ABOUT THIS TASK: One range is to be output from the listing below, exactly as written: the line with "1444 | 230 |" to the line with "1424 | 225 |", both kept.

DATASET RECORDS:
---------------

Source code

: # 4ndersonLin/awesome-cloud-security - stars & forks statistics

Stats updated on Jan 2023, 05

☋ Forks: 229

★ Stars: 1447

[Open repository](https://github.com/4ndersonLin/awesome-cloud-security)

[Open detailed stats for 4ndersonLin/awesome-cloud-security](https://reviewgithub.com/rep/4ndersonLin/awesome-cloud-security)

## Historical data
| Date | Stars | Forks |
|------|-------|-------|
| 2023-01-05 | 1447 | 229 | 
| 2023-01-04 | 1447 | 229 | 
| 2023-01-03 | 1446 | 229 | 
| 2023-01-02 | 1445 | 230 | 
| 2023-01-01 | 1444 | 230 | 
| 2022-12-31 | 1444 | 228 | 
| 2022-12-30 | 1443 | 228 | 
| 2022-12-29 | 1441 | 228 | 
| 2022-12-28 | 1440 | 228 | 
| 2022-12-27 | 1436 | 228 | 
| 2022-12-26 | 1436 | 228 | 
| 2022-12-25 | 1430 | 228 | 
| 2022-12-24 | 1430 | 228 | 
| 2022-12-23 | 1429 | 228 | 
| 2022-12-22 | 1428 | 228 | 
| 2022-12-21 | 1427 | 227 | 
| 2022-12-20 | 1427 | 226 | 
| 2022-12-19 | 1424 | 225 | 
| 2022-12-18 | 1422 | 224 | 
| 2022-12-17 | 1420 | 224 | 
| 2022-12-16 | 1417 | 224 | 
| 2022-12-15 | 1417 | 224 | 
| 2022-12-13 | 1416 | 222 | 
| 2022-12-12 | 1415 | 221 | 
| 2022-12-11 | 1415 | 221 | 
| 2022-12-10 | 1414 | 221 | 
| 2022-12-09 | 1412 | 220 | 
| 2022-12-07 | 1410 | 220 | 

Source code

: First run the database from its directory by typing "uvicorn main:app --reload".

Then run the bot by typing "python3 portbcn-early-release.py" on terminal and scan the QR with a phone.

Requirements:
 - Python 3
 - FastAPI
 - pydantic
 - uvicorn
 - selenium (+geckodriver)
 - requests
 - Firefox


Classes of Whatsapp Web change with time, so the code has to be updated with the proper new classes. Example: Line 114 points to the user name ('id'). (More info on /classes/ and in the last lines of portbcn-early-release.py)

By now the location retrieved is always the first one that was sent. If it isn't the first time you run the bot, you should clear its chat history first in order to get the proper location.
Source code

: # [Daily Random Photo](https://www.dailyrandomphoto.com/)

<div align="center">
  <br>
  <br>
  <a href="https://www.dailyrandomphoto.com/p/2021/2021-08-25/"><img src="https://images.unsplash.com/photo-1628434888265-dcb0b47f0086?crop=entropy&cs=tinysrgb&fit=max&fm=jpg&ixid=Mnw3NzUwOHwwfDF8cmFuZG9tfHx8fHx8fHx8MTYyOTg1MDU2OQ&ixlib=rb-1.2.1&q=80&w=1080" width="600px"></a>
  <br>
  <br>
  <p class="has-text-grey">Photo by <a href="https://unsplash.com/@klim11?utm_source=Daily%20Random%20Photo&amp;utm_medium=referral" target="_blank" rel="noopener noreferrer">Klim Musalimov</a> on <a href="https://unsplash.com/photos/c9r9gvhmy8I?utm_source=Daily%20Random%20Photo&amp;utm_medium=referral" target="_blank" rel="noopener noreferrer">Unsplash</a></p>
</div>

---------------

RESULT OF THE EXERCISE:
| 2023-01-01 | 1444 | 230 | 
| 2022-12-31 | 1444 | 228 | 
| 2022-12-30 | 1443 | 228 | 
| 2022-12-29 | 1441 | 228 | 
| 2022-12-28 | 1440 | 228 | 
| 2022-12-27 | 1436 | 228 | 
| 2022-12-26 | 1436 | 228 | 
| 2022-12-25 | 1430 | 228 | 
| 2022-12-24 | 1430 | 228 | 
| 2022-12-23 | 1429 | 228 | 
| 2022-12-22 | 1428 | 228 | 
| 2022-12-21 | 1427 | 227 | 
| 2022-12-20 | 1427 | 226 | 
| 2022-12-19 | 1424 | 225 | 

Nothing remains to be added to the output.